Veränderung gab es auch auf dem Posten der Schriftführerin. Auf Winzerin Julia Weckbecker von der Mosel folgt Linnéa Hauenstein. Sie arbeitet für das Forschungsinstitut für biologischen Landbau FiBL Frick und berät und forscht dort im Bereich Weinbau.

 

Positives Fazit

Die Position der Schatzmeisterin bleibt unverändert – Birgit Oesterle wird weiterhin die Finanzen des Vereins im Blick haben. Oesterle kommt aus Württemberg ist Fi- nanzwirtin und außerdem ausgebildete Winzerin, Weinerlebnisführerin und ist Do- zentin zum Thema Wein bei der VHS.

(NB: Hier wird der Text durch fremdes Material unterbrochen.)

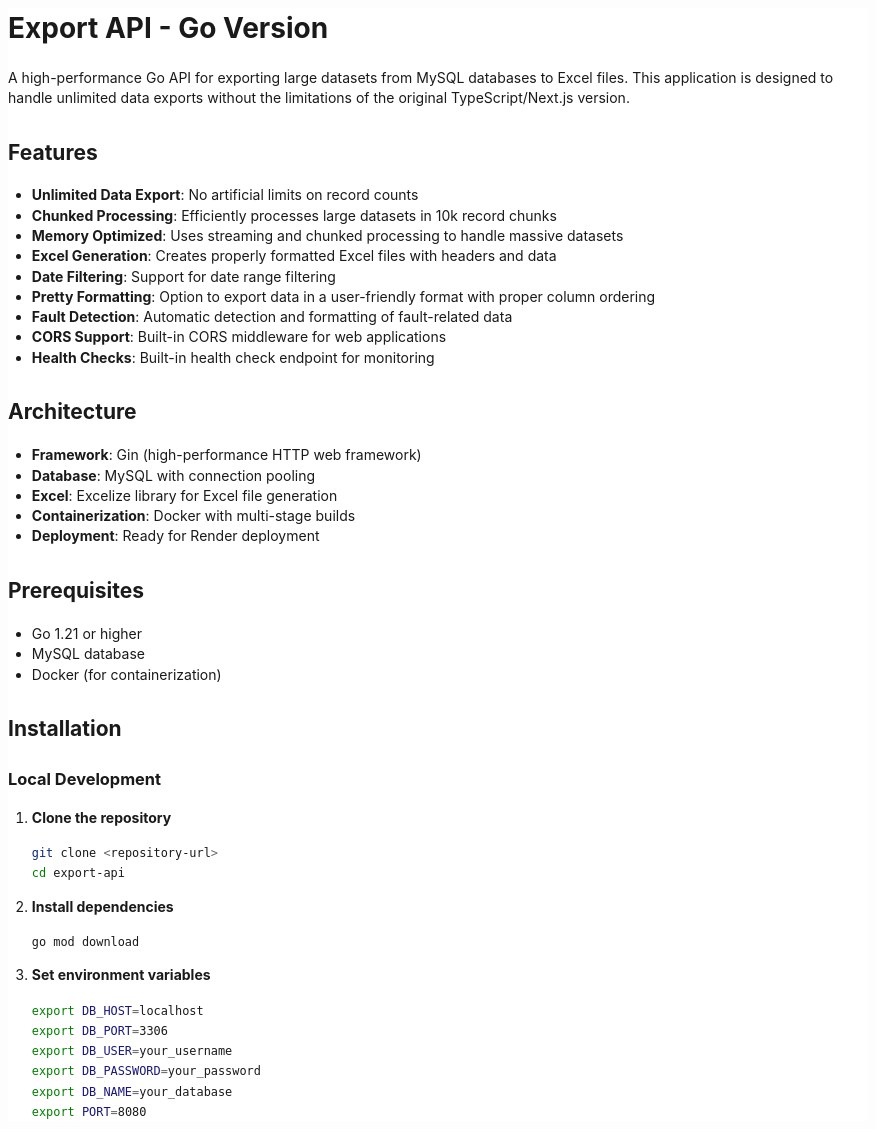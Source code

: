 # Export API - Go Version

A high-performance Go API for exporting large datasets from MySQL databases to Excel files. This application is designed to handle unlimited data exports without the limitations of the original TypeScript/Next.js version.

## Features

- **Unlimited Data Export**: No artificial limits on record counts
- **Chunked Processing**: Efficiently processes large datasets in 10k record chunks
- **Memory Optimized**: Uses streaming and chunked processing to handle massive datasets
- **Excel Generation**: Creates properly formatted Excel files with headers and data
- **Date Filtering**: Support for date range filtering
- **Pretty Formatting**: Option to export data in a user-friendly format with proper column ordering
- **Fault Detection**: Automatic detection and formatting of fault-related data
- **CORS Support**: Built-in CORS middleware for web applications
- **Health Checks**: Built-in health check endpoint for monitoring

## Architecture

- **Framework**: Gin (high-performance HTTP web framework)
- **Database**: MySQL with connection pooling
- **Excel**: Excelize library for Excel file generation
- **Containerization**: Docker with multi-stage builds
- **Deployment**: Ready for Render deployment

## Prerequisites

- Go 1.21 or higher
- MySQL database
- Docker (for containerization)

## Installation

### Local Development

1. **Clone the repository**
   ```bash
   git clone <repository-url>
   cd export-api
   ```

2. **Install dependencies**
   ```bash
   go mod download
   ```

3. **Set environment variables**
   ```bash
   export DB_HOST=localhost
   export DB_PORT=3306
   export DB_USER=your_username
   export DB_PASSWORD=your_password
   export DB_NAME=your_database
   export PORT=8080
   ```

Als Beirätinnen bestätigt wurden Gina Gehring (Weingut Gehring) und Eva Müller (Weingut Müller). Beide sind Technikerinnen für Weinbau und Oenologie und kommen aus Rheinhessen. Die beiden werden nun ergänzt von Christine Berthold aus dem niedersächsischen Worpswede. Sie hat langjährige Erfahrung in der Weinbranche und betreut als Beraterin und Agentur insbesondere internationale Weingüter und Weinverbände im Bereich Marketing.

Nach drei ereignissenreichen Tagen zog Corinna Sauerburger ein durch und durch positives Fazit: „Wir haben damit geplant und auch damit gerechnet, dass noch nicht alles rund läuft. Dass wir am Ende ein so großartiges Netzwerkwochenende an der Ahr verbringen konnten, war einfach ein Geschenk.“ Und es ist das klare Signal an die Welt: Kommt an die Ahr!